Select the lines of the records containing the word "uses" and list them.
━━ Provided entries
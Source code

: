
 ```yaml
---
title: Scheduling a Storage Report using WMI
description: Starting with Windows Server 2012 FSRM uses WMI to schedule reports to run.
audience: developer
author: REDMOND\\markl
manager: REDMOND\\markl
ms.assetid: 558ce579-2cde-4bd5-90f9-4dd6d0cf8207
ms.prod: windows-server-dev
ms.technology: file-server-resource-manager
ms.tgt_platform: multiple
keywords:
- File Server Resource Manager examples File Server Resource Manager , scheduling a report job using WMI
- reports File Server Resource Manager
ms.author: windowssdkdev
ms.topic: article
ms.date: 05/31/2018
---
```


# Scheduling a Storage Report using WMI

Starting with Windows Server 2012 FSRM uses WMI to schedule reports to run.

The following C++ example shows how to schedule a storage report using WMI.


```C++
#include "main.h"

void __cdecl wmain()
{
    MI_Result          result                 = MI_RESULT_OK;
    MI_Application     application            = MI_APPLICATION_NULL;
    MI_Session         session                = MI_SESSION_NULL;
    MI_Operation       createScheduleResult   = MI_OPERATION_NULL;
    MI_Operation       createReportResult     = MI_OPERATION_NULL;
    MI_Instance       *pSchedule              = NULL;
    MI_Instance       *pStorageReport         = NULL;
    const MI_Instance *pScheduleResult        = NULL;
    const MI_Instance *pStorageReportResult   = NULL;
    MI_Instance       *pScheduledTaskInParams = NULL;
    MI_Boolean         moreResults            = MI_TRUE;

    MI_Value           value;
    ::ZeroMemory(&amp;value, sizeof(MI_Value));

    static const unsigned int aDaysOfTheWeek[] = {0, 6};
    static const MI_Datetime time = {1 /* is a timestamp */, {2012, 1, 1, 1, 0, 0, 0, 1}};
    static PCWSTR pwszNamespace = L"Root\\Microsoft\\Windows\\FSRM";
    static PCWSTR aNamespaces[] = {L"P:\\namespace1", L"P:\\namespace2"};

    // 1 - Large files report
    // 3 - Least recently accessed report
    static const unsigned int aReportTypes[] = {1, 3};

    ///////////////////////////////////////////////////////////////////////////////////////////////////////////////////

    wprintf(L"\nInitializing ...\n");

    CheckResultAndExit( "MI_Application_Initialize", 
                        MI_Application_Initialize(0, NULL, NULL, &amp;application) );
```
━━━━
▶ Reply
description: Starting with Windows Server 2012 FSRM uses WMI to schedule reports to run.
Starting with Windows Server 2012 FSRM uses WMI to schedule reports to run.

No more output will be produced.